Profesionalisme itu pun direspon baik oleh masyarakat. Sebagaimana penuturan Ii Pujianti, misalnya. Anak Desa Logandu yang juga Ketua Kelompok Child Al-Habib ini mengaku kalau kepala desa sudah mencoba menjalankan wewenangnya secara profesional.
“Kepala desa mudah diajak kerja sama dalam hal positif. Saat ada kasus rencana nikah dini, beliau tidak menyetujui. Si anak harus dapat izin dulu dari Pengadilan Negeri Agama Kebumen, baru pemerintah desa menyetujui. Bagi saya, itu bagus sekali,” ucap perempuan kelahiran 10 Maret 1995 ini.

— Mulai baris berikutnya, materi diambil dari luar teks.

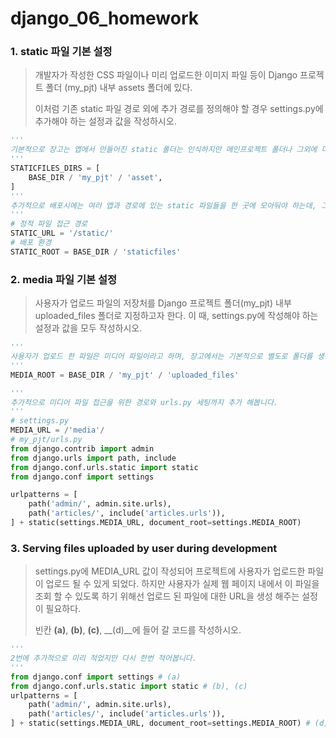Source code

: # django_06_homework





### 1. static 파일 기본 설정

> 개발자가 작성한 CSS 파일이나 미리 업로드한 이미지 파일 등이 Django 프로젝트 폴더 (my_pjt) 내부 assets 폴더에 있다. 
>
> 이처럼 기존 static 파일 경로 외에 추가 경로를 정의해야 할 경우 settings.py에 추가해야 하는 설정과 값을 작성하시오.

``` python
'''
기본적으로 장고는 앱에서 만들어진 static 폴더는 인식하지만 메인프로젝트 폴더나 그외에 다른 외부 경로에 대해서는 static 폴더를 개별적으로 지정해줘야 합니다. 그것은 STATICFILE_DIRS 키워드를 통해 지정할 수 있습니다.
'''
STATICFILES_DIRS = [
    BASE_DIR / 'my_pjt' / 'asset',
]
'''
추가적으로 배포시에는 여러 앱과 경로에 있는 static 파일들을 한 곳에 모아둬야 하는데, 그것을 위해 STATIC_ROOT를 지정해주고, collectstatic 명령어를 통해 폴더를 생성하도록 해주어야 합니다.
'''
# 정적 파일 접근 경로
STATIC_URL = '/static/'
# 배포 환경
STATIC_ROOT = BASE_DIR / 'staticfiles'
```





### 2. media 파일 기본 설정

> 사용자가 업로드 파일의 저장처를 Django 프로젝트 폴더(my_pjt) 내부 uploaded_files 폴더로 지정하고자 한다. 이 때, settings.py에 작성해야 하는 설정과 값을 모두 작성하시오.

``` python
'''
사용자가 업로드 한 파일은 미디어 파일이라고 하며, 장고에서는 기본적으로 별도로 폴더를 생성해서 관리해주지 않기 때문에, 개발자가 직접 세팅에 미디어 파일 접근을 위한 경로, 미디어 파일의 저장 위치를 지정해 주고, urls에 연결해 주어야 합니다.
'''
MEDIA_ROOT = BASE_DIR / 'my_pjt' / 'uploaded_files'

'''
추가적으로 미디어 파일 접근을 위한 경로와 urls.py 세팅까지 추가 해봅니다.
'''
# settings.py
MEDIA_URL = /'media'/
# my_pjt/urls.py
from django.contrib import admin
from django.urls import path, include
from django.conf.urls.static import static
from django.conf import settings

urlpatterns = [
    path('admin/', admin.site.urls),
    path('articles/', include('articles.urls')),
] + static(settings.MEDIA_URL, document_root=settings.MEDIA_ROOT)

```





### 3. Serving files uploaded by user during development

> settings.py에 MEDIA_URL 값이 작성되어 프로젝트에 사용자가 업로드한 파일이 업로드 될 수 있게 되었다. 하지만 사용자가 실제 웹 페이지 내에서 이 파일을 조회 할 수 있도록 하기 위해선 업로드 된 파일에 대한 URL을 생성 해주는 설정이 필요하다. 
>
> 빈칸 __(a)__, __(b)__, __(c)__, __(d)__에 들어 갈 코드를 작성하시오.

``` python
'''
2번에 추가적으로 미리 적었지만 다시 한번 적어봅니다.
'''
from django.conf import settings # (a)
from django.conf.urls.static import static # (b), (c)
urlpatterns = [
    path('admin/', admin.site.urls),
    path('articles/', include('articles.urls')),
] + static(settings.MEDIA_URL, document_root=settings.MEDIA_ROOT) # (d)
```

Kesepuluh prinsip yang terjelma dalam tata kelola pemerintahan yang baik di Logandu, memang belum bisa dikatakan telah termanifestasikan seratus persen. Namun, setidaknya telah ada perubahan positif pada masyarakat desa yang dibawa oleh Plan.
Menurut cerita Mardiadi, dulu sebelum Plan masuk, masyarakat Logandu bersikap apatis. Mereka kurang mau melihat kanan kiri, lebih mementingkan kerja daripada kepedulian untuk desa. Kalau ada pertemuan, masyarakat hadir tanpa memberikan respon yang berarti. Program-program yang ada di desa pun lebih banyak tergantung pada perangkat desa. Masyarakat lebih memosisikan diri mereka sebagai pelaksana di lapangan.
Berbeda ketika masyarakat mendapat pendampingan dari Plan dan memfasilitasi mereka tentang peningkatan kapasitas partisipasi. Masyarakat pelan-pelan mulai sadar pentingnya kapasitas tingkat desa. Mereka pun mulai berani menyampaikan pendapat serta mau memerhatikan desa.
Pola pikir yang mulai terbuka, kemudian muncul kepedulian pada lingkungan. Saat pertemuan pun, masyaraka tidak hanya menerima, tapi juga memberi umpan balik yang membangun. Mereka juga lebih berinisiatif, tanpa harus menunggu perintah dari perangkat desa.
Dalam hal partisipasi, masyarakat mulai mengusulkan hal-hal yang mereka butuhkan terkait kondisi lingkungan masing-masing. Saat duduk berdiskusi dan mencari solusi, mereka juga ikut memikirkan. Karena dilibatkan sejak perencanaan, ketika itu direalisasikan, mereka pun tahu bahwa mana saja usulan mereka yang diakomodasi.
Mardiadi mengatakan, “Sebelumnya, gotong royong tetap ada, tapi tetap saja menunggu perintah. Kalau sekarang justru masyarakat lebih berinisiatif bahwa ini bagian dari kewajiban mereka. Jadi, mulai dari perencanaan, pelaksanaan, hingga evaluasi, masyarakat benar-benar terlibat.”